EPtalk du Dr Jayne 18/12/25 – HIStalk

L’intelligence artificielle s’immisce de plus en plus dans le quotidien, des prévisions météorologiques à la gestion des déchets, mais son intégration dans la formation médicale peine à suivre. Face à ce constat, l’Association médicale américaine (AMA) s’apprête à…

EPtalk du Dr Jayne 18/12/25 – HIStalk

L’intelligence artificielle s’immisce de plus en plus dans le quotidien, des prévisions météorologiques à la gestion des déchets, mais son intégration dans la formation médicale peine à suivre. Face à ce constat, l’Association médicale américaine (AMA) s’apprête à mettre en place un cadre pédagogique pour mieux préparer les futurs médecins à cette révolution technologique.

L’AMA a présenté une résolution lors de sa réunion intérimaire visant à créer des « modèles d’objectifs d’apprentissage de l’IA et de boîtes à outils pédagogiques ». Ces outils seront alignés sur les politiques de l’AMA ainsi que sur les principes de l’Association of American Medical Colleges. L’organisation prévoit également de collaborer avec d’autres institutions médicales pour identifier les aspects culturels liés à l’IA, soutenir les formations continues sur le sujet et plaider pour un financement accru des initiatives de formation.

Cette initiative intervient alors que de nombreux étudiants en médecine et résidents signalent un manque d’uniformité dans l’éducation qu’ils reçoivent sur l’IA et son rôle dans les soins de santé. « Il est difficile de se défaire des mauvaises habitudes, surtout lorsqu’elles sont perçues comme créatrices de valeur », souligne l’AMA, consciente de la difficulté de remettre en question des outils déjà profondément ancrés dans les pratiques professionnelles.

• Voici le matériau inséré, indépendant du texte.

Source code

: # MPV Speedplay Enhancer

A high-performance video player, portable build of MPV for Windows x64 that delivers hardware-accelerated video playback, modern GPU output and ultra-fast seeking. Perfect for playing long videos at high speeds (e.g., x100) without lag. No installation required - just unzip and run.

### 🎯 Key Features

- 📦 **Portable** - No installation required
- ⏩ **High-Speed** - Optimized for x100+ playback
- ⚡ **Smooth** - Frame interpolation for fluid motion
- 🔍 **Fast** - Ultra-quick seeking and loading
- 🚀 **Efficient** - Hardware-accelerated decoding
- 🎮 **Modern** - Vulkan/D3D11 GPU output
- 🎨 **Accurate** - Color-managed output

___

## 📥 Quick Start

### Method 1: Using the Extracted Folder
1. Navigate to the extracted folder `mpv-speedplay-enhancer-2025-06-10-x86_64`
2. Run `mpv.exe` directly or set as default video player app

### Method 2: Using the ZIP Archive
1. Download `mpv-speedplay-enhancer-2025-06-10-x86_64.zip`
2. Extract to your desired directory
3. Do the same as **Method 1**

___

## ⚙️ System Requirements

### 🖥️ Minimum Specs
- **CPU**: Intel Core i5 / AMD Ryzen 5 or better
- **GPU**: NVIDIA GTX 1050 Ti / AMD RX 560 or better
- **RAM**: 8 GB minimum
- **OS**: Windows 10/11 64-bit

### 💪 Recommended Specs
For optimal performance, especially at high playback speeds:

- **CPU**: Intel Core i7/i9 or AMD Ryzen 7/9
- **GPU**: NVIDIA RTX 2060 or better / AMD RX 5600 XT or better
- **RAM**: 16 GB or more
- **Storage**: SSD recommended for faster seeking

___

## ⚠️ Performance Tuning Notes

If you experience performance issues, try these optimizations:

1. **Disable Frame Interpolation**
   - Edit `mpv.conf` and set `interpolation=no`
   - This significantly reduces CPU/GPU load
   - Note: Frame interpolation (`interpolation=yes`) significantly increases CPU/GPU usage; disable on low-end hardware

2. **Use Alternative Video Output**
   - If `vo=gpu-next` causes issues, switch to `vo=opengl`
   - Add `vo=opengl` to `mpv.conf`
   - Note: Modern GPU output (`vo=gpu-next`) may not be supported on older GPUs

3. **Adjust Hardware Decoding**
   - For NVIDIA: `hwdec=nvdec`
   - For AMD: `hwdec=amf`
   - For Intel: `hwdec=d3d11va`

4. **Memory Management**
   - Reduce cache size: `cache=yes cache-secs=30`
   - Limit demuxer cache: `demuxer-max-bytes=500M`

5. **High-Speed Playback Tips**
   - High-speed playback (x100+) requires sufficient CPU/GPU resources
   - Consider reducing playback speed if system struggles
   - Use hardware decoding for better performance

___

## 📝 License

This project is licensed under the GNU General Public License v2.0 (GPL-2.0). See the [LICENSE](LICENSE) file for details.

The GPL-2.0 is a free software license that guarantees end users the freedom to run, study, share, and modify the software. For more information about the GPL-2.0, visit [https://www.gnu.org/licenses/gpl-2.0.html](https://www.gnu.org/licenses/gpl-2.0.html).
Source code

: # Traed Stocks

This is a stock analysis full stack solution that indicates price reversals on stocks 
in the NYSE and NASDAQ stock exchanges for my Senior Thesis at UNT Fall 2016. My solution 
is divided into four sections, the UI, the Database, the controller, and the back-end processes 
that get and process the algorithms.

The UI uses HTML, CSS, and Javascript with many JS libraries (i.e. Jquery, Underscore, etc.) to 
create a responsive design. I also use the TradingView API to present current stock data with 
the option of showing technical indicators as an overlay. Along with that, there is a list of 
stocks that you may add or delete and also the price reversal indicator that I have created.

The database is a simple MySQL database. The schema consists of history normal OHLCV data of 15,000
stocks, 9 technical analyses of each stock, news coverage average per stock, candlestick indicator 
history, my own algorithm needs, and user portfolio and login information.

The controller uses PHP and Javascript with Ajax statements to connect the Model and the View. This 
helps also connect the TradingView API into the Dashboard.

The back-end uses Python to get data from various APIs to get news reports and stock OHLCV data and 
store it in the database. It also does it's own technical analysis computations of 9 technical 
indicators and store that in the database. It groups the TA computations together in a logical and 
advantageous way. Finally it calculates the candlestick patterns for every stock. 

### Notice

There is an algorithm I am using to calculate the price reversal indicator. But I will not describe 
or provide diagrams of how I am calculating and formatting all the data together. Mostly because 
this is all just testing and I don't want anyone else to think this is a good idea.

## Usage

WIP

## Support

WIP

Par ailleurs, une autre tendance interroge les conditions de travail et l’équilibre entre vie professionnelle et vie privée. Un employé, se présentant sous le pseudonyme de Jimmy le Grec, témoigne de l’abandon par son entreprise de sa politique de travail flexible, imposant désormais quatre jours par semaine au bureau pour les employés situés à proximité des sites de l’entreprise. « Ils essaient de le vendre en promettant des concours et des célébrations », ironise-t-il, dénonçant également des détails absurdes comme la quantité limitée de papier essuie-mains dans les toilettes.

Selon lui, cette politique pourrait être une stratégie pour encourager les départs, ciblant notamment les employés expérimentés et éloignés qui ne souhaitent pas se déplacer et dont les salaires sont plus élevés. Il rappelle que le travail en présentiel peut être bénéfique pour certaines équipes, mais qu’imposer un retour au bureau sans raison valable est contre-productif.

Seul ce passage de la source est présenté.